[Problem to work on]:
Would you please transcribe, exactly as written, the lines of the entries below starting at the one that holds "Account Number PIN Opening Balance Overdraft" and ending at the one that holds "- should not expose", both included?

[Stored data]:
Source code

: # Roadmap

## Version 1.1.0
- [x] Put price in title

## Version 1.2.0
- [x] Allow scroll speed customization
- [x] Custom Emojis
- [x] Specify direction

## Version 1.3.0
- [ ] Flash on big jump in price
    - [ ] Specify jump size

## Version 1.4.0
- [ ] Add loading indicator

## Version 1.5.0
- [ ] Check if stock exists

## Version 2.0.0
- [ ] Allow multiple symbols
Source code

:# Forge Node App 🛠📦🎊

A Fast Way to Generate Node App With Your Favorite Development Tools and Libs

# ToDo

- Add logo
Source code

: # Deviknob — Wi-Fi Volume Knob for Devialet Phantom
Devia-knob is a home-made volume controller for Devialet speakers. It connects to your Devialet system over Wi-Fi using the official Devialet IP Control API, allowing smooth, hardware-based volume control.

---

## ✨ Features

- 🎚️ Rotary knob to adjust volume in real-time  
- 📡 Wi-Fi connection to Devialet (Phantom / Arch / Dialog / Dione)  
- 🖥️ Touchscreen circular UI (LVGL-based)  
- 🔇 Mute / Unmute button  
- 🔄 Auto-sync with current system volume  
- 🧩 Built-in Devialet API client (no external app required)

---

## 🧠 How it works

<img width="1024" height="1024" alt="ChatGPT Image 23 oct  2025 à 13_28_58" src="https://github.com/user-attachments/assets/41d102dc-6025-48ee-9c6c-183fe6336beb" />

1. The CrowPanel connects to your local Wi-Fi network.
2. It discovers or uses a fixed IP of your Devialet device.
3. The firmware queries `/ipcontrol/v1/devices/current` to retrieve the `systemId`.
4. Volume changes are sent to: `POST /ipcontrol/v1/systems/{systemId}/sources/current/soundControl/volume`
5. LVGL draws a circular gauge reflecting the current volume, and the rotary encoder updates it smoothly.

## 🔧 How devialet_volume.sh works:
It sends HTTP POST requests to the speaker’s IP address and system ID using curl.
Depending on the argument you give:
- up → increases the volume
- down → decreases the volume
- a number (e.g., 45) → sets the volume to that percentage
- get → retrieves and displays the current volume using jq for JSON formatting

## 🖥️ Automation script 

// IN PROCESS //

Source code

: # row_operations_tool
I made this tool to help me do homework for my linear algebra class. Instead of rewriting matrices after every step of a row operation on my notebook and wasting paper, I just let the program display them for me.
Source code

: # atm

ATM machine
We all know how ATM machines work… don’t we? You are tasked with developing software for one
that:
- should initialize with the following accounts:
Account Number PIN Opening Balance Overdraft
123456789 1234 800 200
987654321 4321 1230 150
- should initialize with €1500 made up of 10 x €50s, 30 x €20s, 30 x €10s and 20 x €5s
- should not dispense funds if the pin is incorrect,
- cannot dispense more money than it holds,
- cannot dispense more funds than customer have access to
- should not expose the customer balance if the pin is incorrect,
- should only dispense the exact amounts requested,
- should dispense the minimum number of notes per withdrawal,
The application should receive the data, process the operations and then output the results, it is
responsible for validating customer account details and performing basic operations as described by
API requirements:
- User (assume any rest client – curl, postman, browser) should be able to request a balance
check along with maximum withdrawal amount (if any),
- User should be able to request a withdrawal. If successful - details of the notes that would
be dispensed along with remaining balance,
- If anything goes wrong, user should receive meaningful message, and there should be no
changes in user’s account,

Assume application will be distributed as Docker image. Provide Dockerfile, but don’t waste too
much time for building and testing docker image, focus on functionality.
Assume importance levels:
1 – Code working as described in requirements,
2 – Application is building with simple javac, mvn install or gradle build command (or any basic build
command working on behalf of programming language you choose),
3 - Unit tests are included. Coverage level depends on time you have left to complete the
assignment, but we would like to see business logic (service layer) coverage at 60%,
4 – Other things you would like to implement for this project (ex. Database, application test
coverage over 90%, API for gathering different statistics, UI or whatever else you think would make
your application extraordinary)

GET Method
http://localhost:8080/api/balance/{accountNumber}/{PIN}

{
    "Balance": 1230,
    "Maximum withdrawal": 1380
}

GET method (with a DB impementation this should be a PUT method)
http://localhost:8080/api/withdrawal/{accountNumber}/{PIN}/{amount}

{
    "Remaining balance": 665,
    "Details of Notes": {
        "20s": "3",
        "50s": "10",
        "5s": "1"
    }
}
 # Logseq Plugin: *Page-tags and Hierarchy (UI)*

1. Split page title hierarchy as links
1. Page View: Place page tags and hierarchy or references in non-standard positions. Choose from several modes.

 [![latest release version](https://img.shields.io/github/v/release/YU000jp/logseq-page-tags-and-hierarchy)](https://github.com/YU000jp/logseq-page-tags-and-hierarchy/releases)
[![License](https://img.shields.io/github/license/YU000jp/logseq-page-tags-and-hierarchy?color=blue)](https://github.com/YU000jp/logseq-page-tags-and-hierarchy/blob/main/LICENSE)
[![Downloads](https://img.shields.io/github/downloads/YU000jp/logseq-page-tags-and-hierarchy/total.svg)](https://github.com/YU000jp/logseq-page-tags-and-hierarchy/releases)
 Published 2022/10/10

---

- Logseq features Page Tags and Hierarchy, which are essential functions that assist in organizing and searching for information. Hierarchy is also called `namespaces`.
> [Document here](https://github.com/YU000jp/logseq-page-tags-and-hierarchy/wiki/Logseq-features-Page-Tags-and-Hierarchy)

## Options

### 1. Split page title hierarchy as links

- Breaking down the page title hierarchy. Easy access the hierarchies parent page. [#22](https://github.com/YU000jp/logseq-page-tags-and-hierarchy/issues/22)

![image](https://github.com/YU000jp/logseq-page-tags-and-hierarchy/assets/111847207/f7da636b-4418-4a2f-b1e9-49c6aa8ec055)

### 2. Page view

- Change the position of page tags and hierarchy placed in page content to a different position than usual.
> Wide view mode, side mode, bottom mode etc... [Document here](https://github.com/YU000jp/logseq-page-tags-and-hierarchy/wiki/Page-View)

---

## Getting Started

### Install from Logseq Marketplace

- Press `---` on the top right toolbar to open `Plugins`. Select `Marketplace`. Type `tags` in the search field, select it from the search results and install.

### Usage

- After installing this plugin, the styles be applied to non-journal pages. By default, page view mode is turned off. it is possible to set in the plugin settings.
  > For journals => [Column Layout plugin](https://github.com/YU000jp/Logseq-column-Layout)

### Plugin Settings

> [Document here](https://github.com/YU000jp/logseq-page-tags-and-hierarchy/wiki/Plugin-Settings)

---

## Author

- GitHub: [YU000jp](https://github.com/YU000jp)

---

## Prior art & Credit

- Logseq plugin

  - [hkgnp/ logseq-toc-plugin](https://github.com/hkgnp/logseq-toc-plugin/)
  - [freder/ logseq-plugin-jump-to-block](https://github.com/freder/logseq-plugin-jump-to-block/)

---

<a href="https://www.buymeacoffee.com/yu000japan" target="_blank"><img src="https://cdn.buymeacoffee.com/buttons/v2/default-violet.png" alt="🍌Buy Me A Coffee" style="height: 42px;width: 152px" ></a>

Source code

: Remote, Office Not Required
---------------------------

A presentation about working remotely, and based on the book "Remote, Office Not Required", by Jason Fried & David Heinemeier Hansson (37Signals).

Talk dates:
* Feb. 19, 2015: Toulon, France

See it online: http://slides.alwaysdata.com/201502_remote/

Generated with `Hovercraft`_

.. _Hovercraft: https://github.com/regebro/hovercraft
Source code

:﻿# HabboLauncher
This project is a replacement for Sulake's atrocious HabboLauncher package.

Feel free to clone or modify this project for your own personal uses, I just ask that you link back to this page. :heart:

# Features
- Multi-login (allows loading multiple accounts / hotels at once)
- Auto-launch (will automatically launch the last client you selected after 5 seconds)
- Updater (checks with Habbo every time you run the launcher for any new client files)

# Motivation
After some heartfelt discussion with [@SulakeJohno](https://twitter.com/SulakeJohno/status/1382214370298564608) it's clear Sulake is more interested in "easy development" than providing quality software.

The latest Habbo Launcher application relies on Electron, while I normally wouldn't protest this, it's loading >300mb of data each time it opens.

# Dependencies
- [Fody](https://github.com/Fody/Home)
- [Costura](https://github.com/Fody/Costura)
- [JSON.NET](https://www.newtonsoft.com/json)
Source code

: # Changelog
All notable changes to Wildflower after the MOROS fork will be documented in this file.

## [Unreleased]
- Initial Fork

[Solution to the problem]:
Account Number PIN Opening Balance Overdraft
123456789 1234 800 200
987654321 4321 1230 150
- should initialize with €1500 made up of 10 x €50s, 30 x €20s, 30 x €10s and 20 x €5s
- should not dispense funds if the pin is incorrect,
- cannot dispense more money than it holds,
- cannot dispense more funds than customer have access to
- should not expose the customer balance if the pin is incorrect,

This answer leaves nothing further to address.